I was thinking of SHOULD in the RFC 2119 sense: "This word, or the  
adjective "RECOMMENDED", mean that there may exist valid reasons in  
particular circumstances to ignore a particular item, but the full  
implications must be understood and carefully weighed before choosing  
a different course."

>>     <param id='foo'
>> utype='http://www.ivoa.net/dm/simdb/v1.0#Simulated.Foo'
>>>
>>       xxx
>>     </param>
>>
>> or
>>     <VOTABLE xmlns:simdb='http://www.ivoa.net/dm/simdb/v1.0#'>
>>       ...
>>       <param id='foo' utype='simdb:Simulated.Foo'>
>>         xxx
>>       </param>
>>     </VOTABLE>
>>
[...]
>> nt way of representing this, if that were
>> deemed necessary.  That doesn't matter, because it's the full
>> URI -- possibly after some string concatenation -- which the
>> resulting application would be required to recognise.
>>
> I was assuming that you meant for utypes to be something like your  
> first
> case.
> I was referring to the second usage, including the explicit  
> xmlns:simdb=...

I did mean that the UTypes should be the full URI as in the first  
case, but that the difference between this and the second case is  
merely a matter of syntax -- the definition of the serialisation.   
That is, when processing the second case, an application's first step  
would be to concatenate the two bits of information into a single URI  
string -- this namespace information is readily available when  
processing a SAX stream or within an XSLT template.  Or rather -- as  
is the usual way of specifying these things -- it should act _as if_  
it had done that, since it might well be more efficient or  
straightforward in a particular case to do something more direct.  As  
before, there would be a different normalisation step in the case of a  
FITS serialisation (I emphasise this in order to emphasise that there  
is nothing here which is fundamentally coupled to 'XML namespaces').

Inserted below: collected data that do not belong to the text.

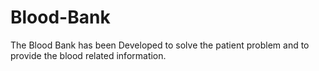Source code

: # Blood-Bank
The Blood Bank has been Developed to solve the patient problem and to provide the blood related information. 
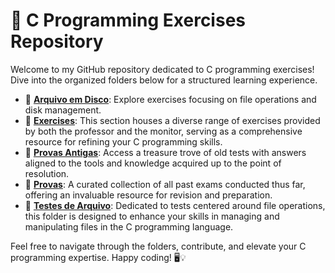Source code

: # 🚀 C Programming Exercises Repository

Welcome to my GitHub repository dedicated to C programming exercises! Dive into the organized folders below for a structured learning experience.

- 📂 [**Arquivo em Disco**](https://github.com/jhenniferAzevedo/exercises-C/tree/main/arquivo-em-disco):
    Explore exercises focusing on file operations and disk management.
- 📂 [**Exercises**](https://github.com/jhenniferAzevedo/exercises-C/tree/main/exercises):
    This section houses a diverse range of exercises provided by both the professor and the monitor, serving as a comprehensive resource for refining your C programming skills.
- 📂 [**Provas Antigas**](https://github.com/jhenniferAzevedo/exercises-C/tree/main/provas-antigas):
    Access a treasure trove of old tests with answers aligned to the tools and knowledge acquired up to the point of resolution.
- 📂 [**Provas**](https://github.com/jhenniferAzevedo/exercises-C/tree/main/provas):
    A curated collection of all past exams conducted thus far, offering an invaluable resource for revision and preparation.
- 📂 [**Testes de Arquivo**](https://github.com/jhenniferAzevedo/exercises-C/tree/main/teste-de-arquivo):
    Dedicated to tests centered around file operations, this folder is designed to enhance your skills in managing and manipulating files in the C programming language.

Feel free to navigate through the folders, contribute, and elevate your C programming expertise. Happy coding! 🖥️💡
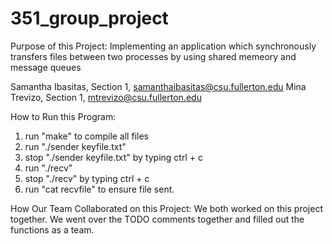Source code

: # 351_group_project
Purpose of this Project: Implementing an application which synchronously transfers files between two processes by using shared memeory and message queues

Samantha Ibasitas, Section 1, samanthaibasitas@csu.fullerton.edu
Mina Trevizo, Section 1, mtrevizo@csu.fullerton.edu 

How to Run this Program: 
1. run "make" to compile all files 
2. run "./sender keyfile.txt"
3. stop "./sender keyfile.txt" by typing ctrl + c 
4. run "./recv" 
5. stop "./recv" by typing ctrl + c
6. run "cat recvfile" to ensure file sent. 

How Our Team Collaborated on this Project: 
We both worked on this project together. We went over the TODO comments together and filled out the functions as a team. 
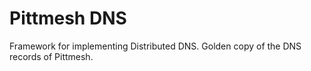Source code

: # Pittmesh DNS
Framework for implementing Distributed DNS.
Golden copy of the DNS records of Pittmesh.
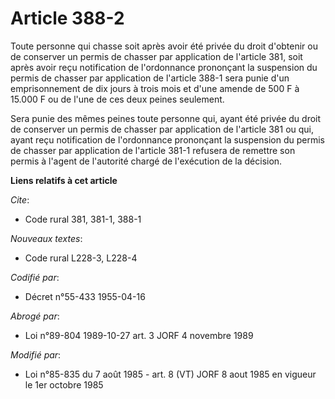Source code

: # Article 388-2

Toute personne qui chasse soit après avoir été privée du droit d'obtenir ou de conserver un permis de chasser par application
de l'article 381, soit après avoir reçu notification de l'ordonnance prononçant la suspension du permis de chasser par
application de l'article 388-1 sera punie d'un emprisonnement de dix jours à trois mois et d'une amende de 500 F à 15.000 F
ou de l'une de ces deux peines seulement.

Sera punie des mêmes peines toute personne qui, ayant été privée du droit de conserver un permis de chasser par application
de l'article 381 ou qui, ayant reçu notification de l'ordonnance prononçant la suspension du permis de chasser par
application de l'article 381-1 refusera de remettre son permis à l'agent de l'autorité chargé de l'exécution de la décision.

**Liens relatifs à cet article**

_Cite_:

  - Code rural 381, 381-1, 388-1

_Nouveaux textes_:

  - Code rural L228-3, L228-4

_Codifié par_:

  - Décret n°55-433 1955-04-16

_Abrogé par_:

  - Loi n°89-804 1989-10-27 art. 3 JORF 4 novembre 1989

_Modifié par_:

  - Loi n°85-835 du 7 août 1985 - art. 8 (VT) JORF 8 aout 1985 en vigueur le 1er octobre 1985
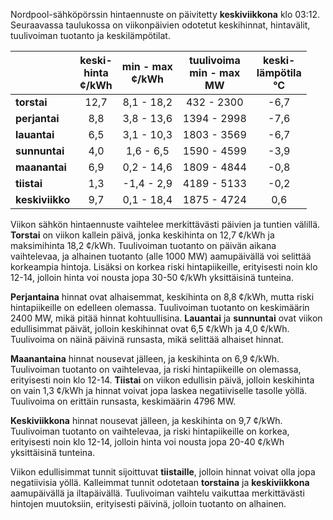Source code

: Nordpool-sähköpörssin hintaennuste on päivitetty **keskiviikkona** klo 03:12. Seuraavassa taulukossa on viikonpäivien odotetut keskihinnat, hintavälit, tuulivoiman tuotanto ja keskilämpötilat.

|       | keski-<br>hinta<br>¢/kWh | min - max<br>¢/kWh | tuulivoima<br>min - max<br>MW | keski-<br>lämpötila<br>°C |
|:-------------|:----------------:|:----------------:|:-------------:|:-------------:|
| **torstai**  | 12,7 | 8,1 - 18,2 | 432 - 2300 | -6,7 |
| **perjantai** | 8,8 | 3,8 - 13,6 | 1394 - 2998 | -7,6 |
| **lauantai** | 6,5 | 3,1 - 10,3 | 1803 - 3569 | -6,7 |
| **sunnuntai** | 4,0 | 1,6 - 6,5 | 1590 - 4599 | -3,9 |
| **maanantai** | 6,9 | 0,2 - 14,6 | 1809 - 4844 | -0,8 |
| **tiistai**  | 1,3 | -1,4 - 2,9 | 4189 - 5133 | -0,2 |
| **keskiviikko** | 9,7 | 0,1 - 18,4 | 1875 - 4724 | 0,6 |

Viikon sähkön hintaennuste vaihtelee merkittävästi päivien ja tuntien välillä. **Torstai** on viikon kallein päivä, jonka keskihinta on 12,7 ¢/kWh ja maksimihinta 18,2 ¢/kWh. Tuulivoiman tuotanto on päivän aikana vaihtelevaa, ja alhainen tuotanto (alle 1000 MW) aamupäivällä voi selittää korkeampia hintoja. Lisäksi on korkea riski hintapiikeille, erityisesti noin klo 12-14, jolloin hinta voi nousta jopa 30-50 ¢/kWh yksittäisinä tunteina.

**Perjantaina** hinnat ovat alhaisemmat, keskihinta on 8,8 ¢/kWh, mutta riski hintapiikeille on edelleen olemassa. Tuulivoiman tuotanto on keskimäärin 2400 MW, mikä pitää hinnat kohtuullisina. **Lauantai** ja **sunnuntai** ovat viikon edullisimmat päivät, jolloin keskihinnat ovat 6,5 ¢/kWh ja 4,0 ¢/kWh. Tuulivoima on näinä päivinä runsasta, mikä selittää alhaiset hinnat.

**Maanantaina** hinnat nousevat jälleen, ja keskihinta on 6,9 ¢/kWh. Tuulivoiman tuotanto on vaihtelevaa, ja riski hintapiikeille on olemassa, erityisesti noin klo 12-14. **Tiistai** on viikon edullisin päivä, jolloin keskihinta on vain 1,3 ¢/kWh ja hinnat voivat jopa laskea negatiiviselle tasolle yöllä. Tuulivoima on erittäin runsasta, keskimäärin 4796 MW.

**Keskiviikkona** hinnat nousevat jälleen, ja keskihinta on 9,7 ¢/kWh. Tuulivoiman tuotanto on vaihtelevaa, ja riski hintapiikeille on korkea, erityisesti noin klo 12-14, jolloin hinta voi nousta jopa 20-40 ¢/kWh yksittäisinä tunteina.

Viikon edullisimmat tunnit sijoittuvat **tiistaille**, jolloin hinnat voivat olla jopa negatiivisia yöllä. Kalleimmat tunnit odotetaan **torstaina** ja **keskiviikkona** aamupäivällä ja iltapäivällä. Tuulivoiman vaihtelu vaikuttaa merkittävästi hintojen muutoksiin, erityisesti päivinä, jolloin tuotanto on alhainen.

> What I gathered from the discussion about the new 'xtype' attribute  
> in the
> VOTable session seemed to indicate
> that no such xmlns declaration was desired in a case that has  
> similarities
> to what we discuss here.

I confess I didn't follow all of the xtype discussion.

>>> Finally, I think one thing that Mireille's note does not
>> make clear is
>>> that to be able to have a rule deriving parsable Utypes from a data
>>> model such as the one used in SimDB, one must have defined the
>>> syntactic elements for expressing one's data model. In SimDB we do
>>> this explicitly and we have proposed a similar approach to the DM
>>> group. Once one has that one may also have hope of creating
>> instances
>>> for a specified Utype.
>>
>> I don't think I follow you.  By 'syntactic elements' do you
>> mean some parseable syntax for UTypes?
>>
>
> No. What I meant was that it seems to me that if one wants to  
> associate
> Utypes in a meaningful way to a data model, one needs to understand  
> what
> kind of data model construct they may refer to/correspond to.
> The BNF-like syntax for utype-s assumes implicitly the existence of  
> certain
> data model concepts (the "syntactic elements"): Class, Model,  
> Package etc.
> Utypes may refer to any of these.

I see what you mean.  I think there are some who would disagree  
emphatically with you here, and assert that UTypes can only describe  
things which have literal values.  That's what I take from the  
emphasis on the use-case of reconstructing an instance of a model from  
a set of key-value pairs.

Myself, I agree with you, that it would be useful to associate  
'UTypes' with each of the Classes, Models, and Packages in a data  
model.  Given a UML data model (or a XSchema data model, or whatever  
modelling framework you prefer), it would be straightforward to  
develop a simple ontology which reflected it, and RDFS or OWL would be  
the languages to do that in.  However I want to keep this fuller use- 
case separate from the proposal for Utypes-as-URIs, in order to keep  
their distinct advantages distinct, and to avoid too much talking at  
cross-purposes.

> Currently the DM group does not have an agreed upon language in  
> which to
> express data models.
> But in particular when you want machines to do something with utypes  
> they
> must be able to find out what kind of thing they are referring to.
> There is quite some difference between an attribute and a reference,  
> or
> between a package and a class.
> If we do not agree on a language for expressing the data models, it  
> will be
> hard to code against them.
> Again, this is what SimDB has actually done. Because of this we can  
> write
> code that uses metadata about a model (expressed in our intermediate
> representation), to infer things about instances of the model in  
> various
> forms (XMl, Java, RDB). Admittedly we are not using Utypes, these  
> are too
> limited for this purpose.

All I think the IVOA UType standard has to do is agree on a way of  
naming bits of models.  In certain circumstances, it'll be possible to  
know more about the relationships between those bits of models: in the  
case of SimDB for example, there will be lots of extra information in  
the XMI (say) describing the rich interrelationships between these  
model items; the same would be true of SSA, say, though there the  
interrelationships are described primarily in text (if I recall  
correctly; at any rate, I don't think there an SSA XMI, nor do I  
believe there rfc2119-should be).  These interrelationships can be  
exploited by code hand-written or generated from an XMI file.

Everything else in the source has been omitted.